### WHAT NEEDS TO BE DONE
Which lines of the records below contain the string "limited"? Report each of them.

### RAW DATA
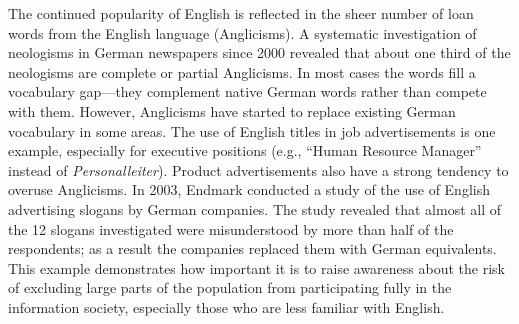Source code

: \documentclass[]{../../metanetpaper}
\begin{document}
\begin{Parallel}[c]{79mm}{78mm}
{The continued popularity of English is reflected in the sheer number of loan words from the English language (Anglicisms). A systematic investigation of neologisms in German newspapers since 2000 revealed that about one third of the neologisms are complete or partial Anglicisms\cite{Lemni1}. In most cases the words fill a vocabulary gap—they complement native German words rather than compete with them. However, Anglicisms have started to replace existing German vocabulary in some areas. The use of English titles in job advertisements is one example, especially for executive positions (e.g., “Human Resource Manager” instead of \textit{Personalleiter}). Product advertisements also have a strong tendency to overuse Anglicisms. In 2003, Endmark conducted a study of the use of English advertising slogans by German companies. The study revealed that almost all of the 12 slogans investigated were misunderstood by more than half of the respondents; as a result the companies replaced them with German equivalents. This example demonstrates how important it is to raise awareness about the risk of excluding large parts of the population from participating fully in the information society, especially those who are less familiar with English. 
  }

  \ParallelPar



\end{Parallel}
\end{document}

---

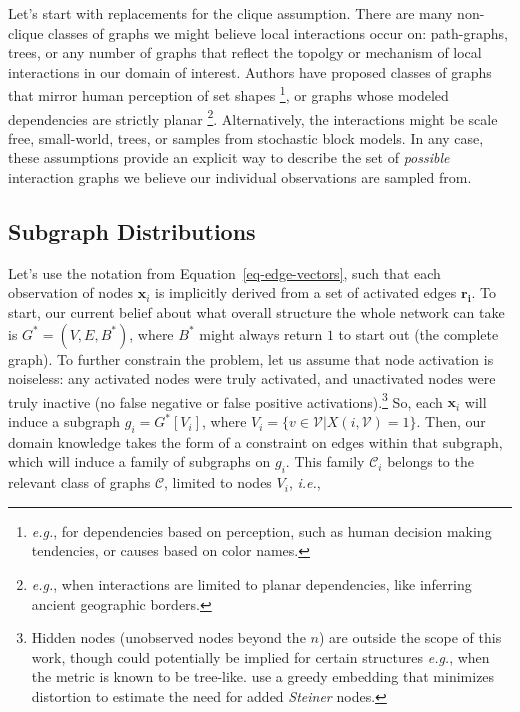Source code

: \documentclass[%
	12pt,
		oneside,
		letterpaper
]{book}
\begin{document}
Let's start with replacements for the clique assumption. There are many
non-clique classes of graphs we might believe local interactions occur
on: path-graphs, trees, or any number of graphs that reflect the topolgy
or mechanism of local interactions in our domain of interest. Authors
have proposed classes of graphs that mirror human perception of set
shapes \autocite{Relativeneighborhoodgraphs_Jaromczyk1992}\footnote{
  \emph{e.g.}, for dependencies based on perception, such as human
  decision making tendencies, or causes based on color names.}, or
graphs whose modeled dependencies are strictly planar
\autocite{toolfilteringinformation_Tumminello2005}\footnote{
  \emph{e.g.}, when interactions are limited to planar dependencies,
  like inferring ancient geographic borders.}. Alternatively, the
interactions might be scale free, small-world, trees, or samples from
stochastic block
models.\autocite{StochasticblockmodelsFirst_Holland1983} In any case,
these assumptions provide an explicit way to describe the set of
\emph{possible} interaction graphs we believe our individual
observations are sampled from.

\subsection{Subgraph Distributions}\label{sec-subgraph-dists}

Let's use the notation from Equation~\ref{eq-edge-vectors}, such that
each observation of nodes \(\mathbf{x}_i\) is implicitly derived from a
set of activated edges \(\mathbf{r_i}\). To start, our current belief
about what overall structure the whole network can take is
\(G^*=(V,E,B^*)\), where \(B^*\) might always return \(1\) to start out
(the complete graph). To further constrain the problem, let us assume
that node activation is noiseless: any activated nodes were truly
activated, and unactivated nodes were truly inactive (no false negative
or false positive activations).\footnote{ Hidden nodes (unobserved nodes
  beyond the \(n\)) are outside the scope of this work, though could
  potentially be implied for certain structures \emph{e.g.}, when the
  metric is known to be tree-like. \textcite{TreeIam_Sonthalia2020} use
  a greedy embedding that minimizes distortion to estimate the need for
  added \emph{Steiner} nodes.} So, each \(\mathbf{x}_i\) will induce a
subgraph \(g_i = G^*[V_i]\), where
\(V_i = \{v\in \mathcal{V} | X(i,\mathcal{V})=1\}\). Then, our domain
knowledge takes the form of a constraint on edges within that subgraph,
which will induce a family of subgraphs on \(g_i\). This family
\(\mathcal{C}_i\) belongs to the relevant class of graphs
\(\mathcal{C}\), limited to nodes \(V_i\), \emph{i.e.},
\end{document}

### RESPONSE TO THE TASK
  \emph{e.g.}, when interactions are limited to planar dependencies,
\(\mathcal{C}\), limited to nodes \(V_i\), \emph{i.e.},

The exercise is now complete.